Application relevant load cycles for PEMFC component development and hybrid system optimization

Kurzfassung

Polymer electrolyte membrane fuel cells (PEMFCs) are one of the key technologies for the decarbonization of transportation. In contrast to light-duty vehicles (LDV), durability requirements for heavy-duty (HD) transport applications are challenging. To overcome these difficulties, material improvements must be complemented by optimized operation strategies. Furthermore, specific testing protocols in application relevant conditions are required. Harmonized testing protocols already exist for automotive applications. However, for HD applications, such protocols are still pending, which represents a bottleneck for further development. A semi-empirical model is used in a novel systematic top-down methodology to generate application related power demand cycles in PEMFC of an HD hybrid vehicle is presented and demonstrated in detail for the case of PEMFC in HD transport.
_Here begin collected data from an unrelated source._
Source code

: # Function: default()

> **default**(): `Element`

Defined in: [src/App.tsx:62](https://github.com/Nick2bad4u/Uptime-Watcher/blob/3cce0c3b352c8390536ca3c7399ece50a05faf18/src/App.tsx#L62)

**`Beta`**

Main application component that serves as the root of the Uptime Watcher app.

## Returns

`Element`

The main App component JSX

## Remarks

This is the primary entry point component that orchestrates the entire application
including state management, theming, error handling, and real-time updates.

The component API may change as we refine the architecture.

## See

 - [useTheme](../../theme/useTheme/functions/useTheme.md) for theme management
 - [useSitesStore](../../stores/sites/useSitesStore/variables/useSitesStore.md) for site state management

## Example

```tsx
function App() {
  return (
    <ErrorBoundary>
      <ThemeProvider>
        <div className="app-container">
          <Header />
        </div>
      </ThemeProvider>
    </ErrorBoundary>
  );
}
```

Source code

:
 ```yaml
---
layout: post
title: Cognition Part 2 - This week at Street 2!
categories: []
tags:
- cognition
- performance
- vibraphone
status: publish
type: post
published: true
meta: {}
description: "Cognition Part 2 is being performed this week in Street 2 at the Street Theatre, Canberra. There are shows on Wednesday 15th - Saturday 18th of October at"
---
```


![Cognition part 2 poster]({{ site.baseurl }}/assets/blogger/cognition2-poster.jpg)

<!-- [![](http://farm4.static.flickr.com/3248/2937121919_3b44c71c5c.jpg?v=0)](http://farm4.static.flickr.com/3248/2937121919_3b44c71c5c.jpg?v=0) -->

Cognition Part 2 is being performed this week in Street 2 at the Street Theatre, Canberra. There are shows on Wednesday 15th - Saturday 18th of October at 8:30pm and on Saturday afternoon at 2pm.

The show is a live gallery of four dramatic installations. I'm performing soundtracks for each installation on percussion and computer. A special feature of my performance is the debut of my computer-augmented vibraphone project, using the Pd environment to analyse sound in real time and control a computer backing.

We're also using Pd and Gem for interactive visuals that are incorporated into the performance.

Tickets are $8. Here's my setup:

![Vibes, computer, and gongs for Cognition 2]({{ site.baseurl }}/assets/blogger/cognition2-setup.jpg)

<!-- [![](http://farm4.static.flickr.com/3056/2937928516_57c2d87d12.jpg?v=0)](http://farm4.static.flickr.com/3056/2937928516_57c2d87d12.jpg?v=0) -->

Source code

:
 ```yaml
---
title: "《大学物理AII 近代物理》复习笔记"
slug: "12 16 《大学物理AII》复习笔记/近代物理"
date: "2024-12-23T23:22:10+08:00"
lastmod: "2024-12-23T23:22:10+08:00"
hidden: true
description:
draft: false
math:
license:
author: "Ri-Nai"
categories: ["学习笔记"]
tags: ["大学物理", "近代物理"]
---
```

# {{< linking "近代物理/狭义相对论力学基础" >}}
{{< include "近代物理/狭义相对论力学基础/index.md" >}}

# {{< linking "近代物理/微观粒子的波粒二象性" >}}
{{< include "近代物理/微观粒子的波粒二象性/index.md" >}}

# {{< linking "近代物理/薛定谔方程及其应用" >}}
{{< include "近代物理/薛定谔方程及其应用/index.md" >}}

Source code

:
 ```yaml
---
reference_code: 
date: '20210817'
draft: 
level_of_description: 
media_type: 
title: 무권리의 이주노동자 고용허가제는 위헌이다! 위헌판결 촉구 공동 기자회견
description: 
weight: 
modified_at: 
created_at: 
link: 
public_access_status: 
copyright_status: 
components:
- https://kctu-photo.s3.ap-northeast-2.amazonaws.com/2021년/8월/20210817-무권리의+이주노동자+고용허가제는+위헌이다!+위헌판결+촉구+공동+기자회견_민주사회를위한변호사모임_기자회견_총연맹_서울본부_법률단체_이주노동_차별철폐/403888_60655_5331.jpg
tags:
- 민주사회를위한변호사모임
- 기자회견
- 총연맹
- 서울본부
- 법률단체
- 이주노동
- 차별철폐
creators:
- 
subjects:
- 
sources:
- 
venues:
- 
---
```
The resulting load profile, applicable at single cell and stack levels, is proposed as a starting point for a harmonization of open-source HD load cycling and testing protocols for PEMFC component development. Furthermore, the method is also used to evaluate the impact of the energy storage system (ESS) capacity and of the hybridization strategy parameters on the PEMFC stack power demand dynamic and efficiency; providing up to 2 % efficiency increase and a 50 % reduction in FC load changes.